Dr Alastair Davidson (head of the Medicines Testing Laboratory, Edinburgh, Scotland) provided a background to consideration of out-of-specification results (OSRs) in the control laboratory. These he defined as any result falling outside the specification criteria of manufacturer, agency or compendium. He explained that, prior to the Barr judgment (see below) in 1993, there had been no recognised consistent practice for retesting. Pass/fail decisions were subjective and management pressure to release batches might persuade their control laboratories to retest until compliant results were obtained.
Barr judgment
Dr Davidson said that the New Jersey Court ruling, which in 1993 adjudged Barr
Laboratories to have breached GMP guidelines by routinely retesting, resampling
and reprocessing, had effectively persuaded all pharmaceutical industry laboratories
to standardise their protocols for dealing with OSRs.

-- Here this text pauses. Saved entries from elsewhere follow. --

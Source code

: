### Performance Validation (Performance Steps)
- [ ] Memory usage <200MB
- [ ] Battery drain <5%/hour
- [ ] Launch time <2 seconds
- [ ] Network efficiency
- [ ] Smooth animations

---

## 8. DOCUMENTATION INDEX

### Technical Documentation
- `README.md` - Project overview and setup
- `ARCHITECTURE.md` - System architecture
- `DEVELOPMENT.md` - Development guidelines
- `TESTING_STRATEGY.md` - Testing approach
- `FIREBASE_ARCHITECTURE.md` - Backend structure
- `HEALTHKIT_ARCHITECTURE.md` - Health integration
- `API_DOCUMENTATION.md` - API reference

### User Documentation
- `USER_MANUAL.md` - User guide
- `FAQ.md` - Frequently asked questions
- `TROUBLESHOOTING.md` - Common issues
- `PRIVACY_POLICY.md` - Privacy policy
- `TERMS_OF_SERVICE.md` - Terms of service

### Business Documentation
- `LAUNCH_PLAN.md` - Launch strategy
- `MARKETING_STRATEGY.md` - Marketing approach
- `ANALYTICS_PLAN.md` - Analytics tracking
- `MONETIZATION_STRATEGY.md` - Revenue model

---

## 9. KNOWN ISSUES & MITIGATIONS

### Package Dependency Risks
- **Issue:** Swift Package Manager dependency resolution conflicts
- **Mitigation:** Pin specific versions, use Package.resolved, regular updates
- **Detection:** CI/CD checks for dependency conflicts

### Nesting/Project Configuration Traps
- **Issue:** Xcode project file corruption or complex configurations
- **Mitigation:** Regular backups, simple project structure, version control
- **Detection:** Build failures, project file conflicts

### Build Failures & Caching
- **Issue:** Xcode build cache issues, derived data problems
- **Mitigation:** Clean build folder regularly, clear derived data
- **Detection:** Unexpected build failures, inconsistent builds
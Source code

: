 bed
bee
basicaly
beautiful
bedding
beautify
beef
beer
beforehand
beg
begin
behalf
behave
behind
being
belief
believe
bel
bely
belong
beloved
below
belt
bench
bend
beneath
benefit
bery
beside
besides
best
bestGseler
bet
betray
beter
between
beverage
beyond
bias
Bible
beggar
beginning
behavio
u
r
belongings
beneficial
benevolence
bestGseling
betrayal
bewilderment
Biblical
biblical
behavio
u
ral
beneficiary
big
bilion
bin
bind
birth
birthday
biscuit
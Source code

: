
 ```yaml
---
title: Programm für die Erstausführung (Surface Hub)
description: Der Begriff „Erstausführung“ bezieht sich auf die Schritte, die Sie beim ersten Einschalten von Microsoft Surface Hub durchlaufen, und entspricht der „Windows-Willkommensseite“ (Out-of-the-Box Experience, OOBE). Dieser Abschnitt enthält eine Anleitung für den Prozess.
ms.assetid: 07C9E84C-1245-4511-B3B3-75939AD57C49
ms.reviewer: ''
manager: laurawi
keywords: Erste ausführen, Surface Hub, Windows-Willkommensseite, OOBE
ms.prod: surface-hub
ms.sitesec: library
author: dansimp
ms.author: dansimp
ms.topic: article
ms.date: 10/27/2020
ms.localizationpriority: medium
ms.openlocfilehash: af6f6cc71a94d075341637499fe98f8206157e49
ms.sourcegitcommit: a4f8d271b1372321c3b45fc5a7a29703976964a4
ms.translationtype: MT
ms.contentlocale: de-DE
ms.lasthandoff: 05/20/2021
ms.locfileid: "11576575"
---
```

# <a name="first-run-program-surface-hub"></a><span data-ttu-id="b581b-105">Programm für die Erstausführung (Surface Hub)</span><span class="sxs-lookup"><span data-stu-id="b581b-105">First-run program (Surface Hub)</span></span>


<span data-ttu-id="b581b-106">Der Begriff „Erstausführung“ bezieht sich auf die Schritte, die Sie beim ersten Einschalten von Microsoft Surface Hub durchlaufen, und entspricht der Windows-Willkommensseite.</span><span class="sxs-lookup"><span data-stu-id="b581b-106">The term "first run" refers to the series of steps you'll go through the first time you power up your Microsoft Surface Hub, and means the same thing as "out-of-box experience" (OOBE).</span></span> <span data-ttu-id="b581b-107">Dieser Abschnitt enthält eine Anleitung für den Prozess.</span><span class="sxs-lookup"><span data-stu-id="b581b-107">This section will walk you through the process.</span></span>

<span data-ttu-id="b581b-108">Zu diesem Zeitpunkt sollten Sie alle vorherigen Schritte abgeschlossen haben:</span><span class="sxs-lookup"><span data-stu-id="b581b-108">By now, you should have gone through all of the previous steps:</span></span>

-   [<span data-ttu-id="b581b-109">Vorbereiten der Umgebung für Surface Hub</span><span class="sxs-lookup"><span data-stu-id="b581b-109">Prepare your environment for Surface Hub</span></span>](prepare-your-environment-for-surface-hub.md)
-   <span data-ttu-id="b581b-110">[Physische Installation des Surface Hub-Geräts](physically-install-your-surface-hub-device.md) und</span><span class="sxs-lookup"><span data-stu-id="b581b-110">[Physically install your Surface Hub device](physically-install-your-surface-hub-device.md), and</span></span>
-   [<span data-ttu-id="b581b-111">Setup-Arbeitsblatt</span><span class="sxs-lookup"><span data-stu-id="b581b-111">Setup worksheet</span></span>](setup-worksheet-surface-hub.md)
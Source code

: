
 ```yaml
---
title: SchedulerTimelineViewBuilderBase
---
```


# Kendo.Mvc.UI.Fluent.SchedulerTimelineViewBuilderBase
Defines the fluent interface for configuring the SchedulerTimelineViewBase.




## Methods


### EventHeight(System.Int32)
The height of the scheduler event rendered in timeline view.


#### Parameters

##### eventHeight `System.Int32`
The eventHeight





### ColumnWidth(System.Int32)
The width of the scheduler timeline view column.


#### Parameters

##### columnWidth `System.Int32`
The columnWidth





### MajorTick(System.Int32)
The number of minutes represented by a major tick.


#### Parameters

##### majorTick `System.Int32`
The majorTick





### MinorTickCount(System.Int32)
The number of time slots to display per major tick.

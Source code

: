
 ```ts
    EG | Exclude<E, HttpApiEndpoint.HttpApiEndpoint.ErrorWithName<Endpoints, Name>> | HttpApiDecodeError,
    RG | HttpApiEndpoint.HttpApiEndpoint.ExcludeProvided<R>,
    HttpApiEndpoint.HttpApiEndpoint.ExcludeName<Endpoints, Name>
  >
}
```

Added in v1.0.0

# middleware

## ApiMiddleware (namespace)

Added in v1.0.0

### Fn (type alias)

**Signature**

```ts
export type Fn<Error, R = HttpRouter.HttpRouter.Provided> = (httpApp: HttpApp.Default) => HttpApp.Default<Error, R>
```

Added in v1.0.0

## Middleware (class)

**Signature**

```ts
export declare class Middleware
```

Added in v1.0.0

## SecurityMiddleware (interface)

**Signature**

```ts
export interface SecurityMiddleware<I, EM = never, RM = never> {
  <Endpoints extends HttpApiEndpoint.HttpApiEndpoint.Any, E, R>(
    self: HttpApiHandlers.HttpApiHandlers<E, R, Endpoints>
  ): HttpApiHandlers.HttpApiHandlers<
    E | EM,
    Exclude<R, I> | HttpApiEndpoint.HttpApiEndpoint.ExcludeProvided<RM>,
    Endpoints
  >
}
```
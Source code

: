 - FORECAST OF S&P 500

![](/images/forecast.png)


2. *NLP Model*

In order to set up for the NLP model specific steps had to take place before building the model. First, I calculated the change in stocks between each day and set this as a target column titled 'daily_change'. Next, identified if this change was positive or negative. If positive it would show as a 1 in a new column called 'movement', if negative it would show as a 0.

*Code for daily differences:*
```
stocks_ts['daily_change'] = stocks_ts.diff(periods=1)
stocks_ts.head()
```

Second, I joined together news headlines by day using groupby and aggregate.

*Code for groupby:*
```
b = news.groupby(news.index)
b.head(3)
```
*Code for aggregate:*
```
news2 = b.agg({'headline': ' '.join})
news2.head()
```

He said the court did
not accept the FDA submission that an OSR necessarily meant a batch failure.
Instead, such a result might derive from error in the control laboratory, or
in a manufacturing process, or by an operator. A laboratory error, which ought
to be relatively rare, might result from inadequate operator training, careless
work or poorly maintained or calibrated equipment. A process-related error could
arise from variations in reactor conditions or changes in product composition,
for which their test results should be accepted without retesting, although
the process might need to be revalidated. Finally, the court had ruled that
all OSRs must be reported and their investigation fully documented.
Dr Davidson then concentrated on the position of the test laboratory. Retesting
was appropriate when replacing a recognised laboratory error, or supplementing
an OSR that could not be conclusively explained. In the latter case, the extent
of permitted replication should be statistically predefined in the test protocol.
However, he drew attention to the residual uncertainty in just what extent of
replication would be acceptable. The Barr ruling had not accepted a total of
five passes from six tests; how many more replicates were needed? He suggested
a case-by-case approach, as part of the analytical method validation study.
In practice, five to 12 replicates might be preordained, according to the method
variability.
Dr Davidson went on to deal at length with the statistical considerations and
their implication for the control laboratory such as the consequences
of averaging, which the Barr judge had accepted as valid and rational:
one could base pass/fail decisions on the standard error of the test mean. Dr
Davidson believed that there was not general support for the FDA view that outlier
tests (while appropriate in biological assays) were not generally acceptable
in more precise chemical analysis, or in tests of product uniformity. There
was more general agreement on resampling, which could only be justified where
there was firm evidence that the original analytical sample was unrepresentative
of the product batch. He emphasised that, for supply to the US market, the industry
had to comply with the FDA guidelines on treatment of OSRs. He gave examples
illustrating that almost half of GMP warning letters from FDA inspection fell
in this area.
For non-US markets, he said that in practice most industry laboratories would
implement some, if not all of the FDA requirements for replication and for documenting
and evaluating concurrent investigation. He recommended that official laboratories
should also follow the FDA guidance; otherwise, in his opinion, official pass
criteria might be less demanding than those of (most) manufacturers laboratories.
He foresaw GMP inspection in Europe increasingly employing FDA guidelines, to
improve world harmonisation of testing, and including extension to other test
criteria, such as system suitability tests and equipment calibration.